Most of the tenants of the building had locked their apartments carefully when they left. On the top floor, Konov tried each door with a firm twist and a solid shake, but all four were locked. That was all he was required to do, but he took a moment to put his ear against each door in turn. It was not looters that he expected to find, but there was always the chance that some family had, in its panic and rush, forgotten a cat, a dog, a bird.

There was nothing to be heard. Konov descended a flight of stairs and repeated the process on the fifth floor. Again nothing, but on the fourth floor a family named Dazhchenko- the name was on a card by the door-had been so hopelessly rushed or so foolishly trusting that they had left the door to their flat unlocked. Konov opened it and entered the gloomy hallway for a look around.

He wrinkled his nose in disgust at the air inside. There were some very bad smells in this place. His business, however, was not to smell but to look, and he began his inspection. Just on the left of the entrance was a child's room-no, actually a room for two children, Konov corrected himself; there were clothes for two young girls hanging against the wall. One had perhaps been a four-year-old or thereabouts. The other possessed the skirt and blouse of a teenage Young Pioneer. The next room belonged to the parents, a double bed nearly filling it; it was still unmade, and the drawers of the chest were pulled open, the contents in disarray. There was a picture of Lenin on the wall, but (Konov smiled) there was also an ikon. Both bedrooms were bright in the sun from the windows, but the unpleasant smells remained.

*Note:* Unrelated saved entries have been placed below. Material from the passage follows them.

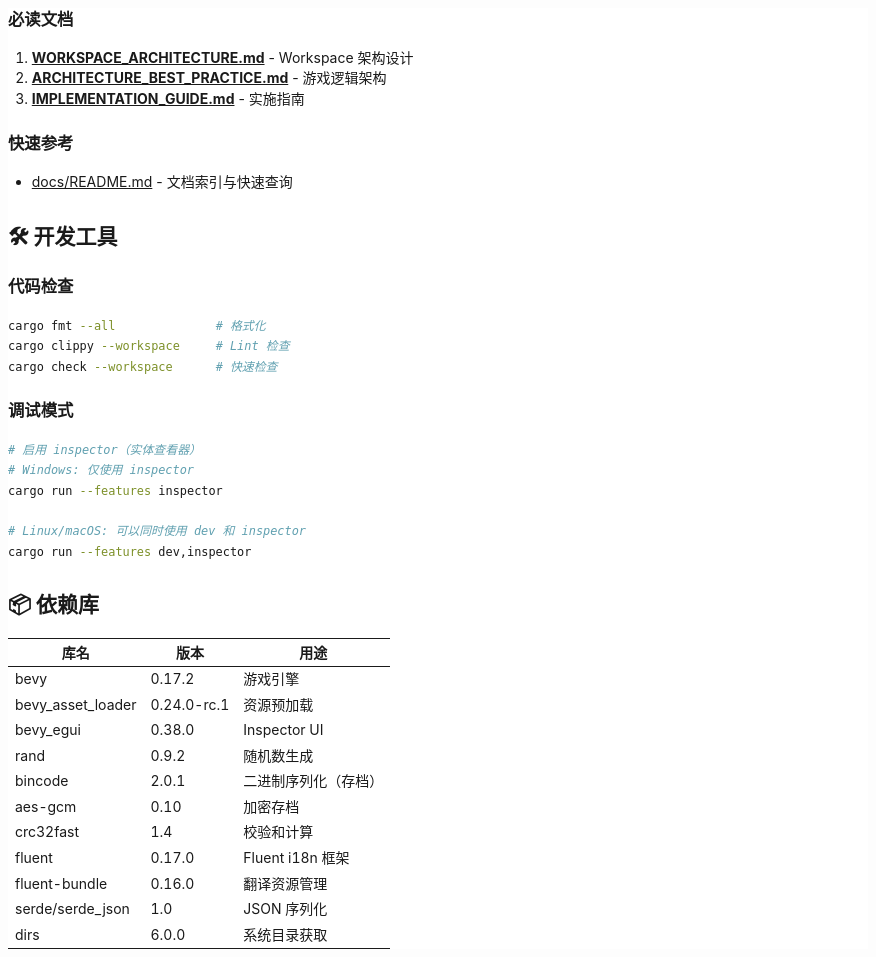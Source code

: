 ### 必读文档
1. **[WORKSPACE_ARCHITECTURE.md](./docs/WORKSPACE_ARCHITECTURE.md)** - Workspace 架构设计
2. **[ARCHITECTURE_BEST_PRACTICE.md](./docs/ARCHITECTURE_BEST_PRACTICE.md)** - 游戏逻辑架构
3. **[IMPLEMENTATION_GUIDE.md](./docs/IMPLEMENTATION_GUIDE.md)** - 实施指南

### 快速参考
- [docs/README.md](./docs/README.md) - 文档索引与快速查询

## 🛠️ 开发工具

### 代码检查
```bash
cargo fmt --all              # 格式化
cargo clippy --workspace     # Lint 检查
cargo check --workspace      # 快速检查
```

### 调试模式
```bash
# 启用 inspector（实体查看器）
# Windows: 仅使用 inspector
cargo run --features inspector

# Linux/macOS: 可以同时使用 dev 和 inspector
cargo run --features dev,inspector
```

## 📦 依赖库

| 库名 | 版本 | 用途 |
|------|------|------|
| bevy | 0.17.2 | 游戏引擎 |
| bevy_asset_loader | 0.24.0-rc.1 | 资源预加载 |
| bevy_egui | 0.38.0 | Inspector UI |
| rand | 0.9.2 | 随机数生成 |
| bincode | 2.0.1 | 二进制序列化（存档） |
| aes-gcm | 0.10 | 加密存档 |
| crc32fast | 1.4 | 校验和计算 |
| fluent | 0.17.0 | Fluent i18n 框架 |
| fluent-bundle | 0.16.0 | 翻译资源管理 |
| serde/serde_json | 1.0 | JSON 序列化 |
| dirs | 6.0.0 | 系统目录获取 |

If it had been his own apartment, Konov thought, he would have opened all the windows at once; but it was not, and besides, what was the use? Whatever smelled foul would go on doing so, and an open window would let the rain in next time the weather changed.

And in this place at this time it was not only rot and mildew that the rain might bring.

The stink of decay came from the kitchen. The refrigerator door had been left open. Whatever was inside had rotted thoroughly. Gasping, Konov closed the door; it was all he could do, though he wondered if the gases of decomposition from whatever was in there-a stew? a chicken?-might not blow the door off as they swelled.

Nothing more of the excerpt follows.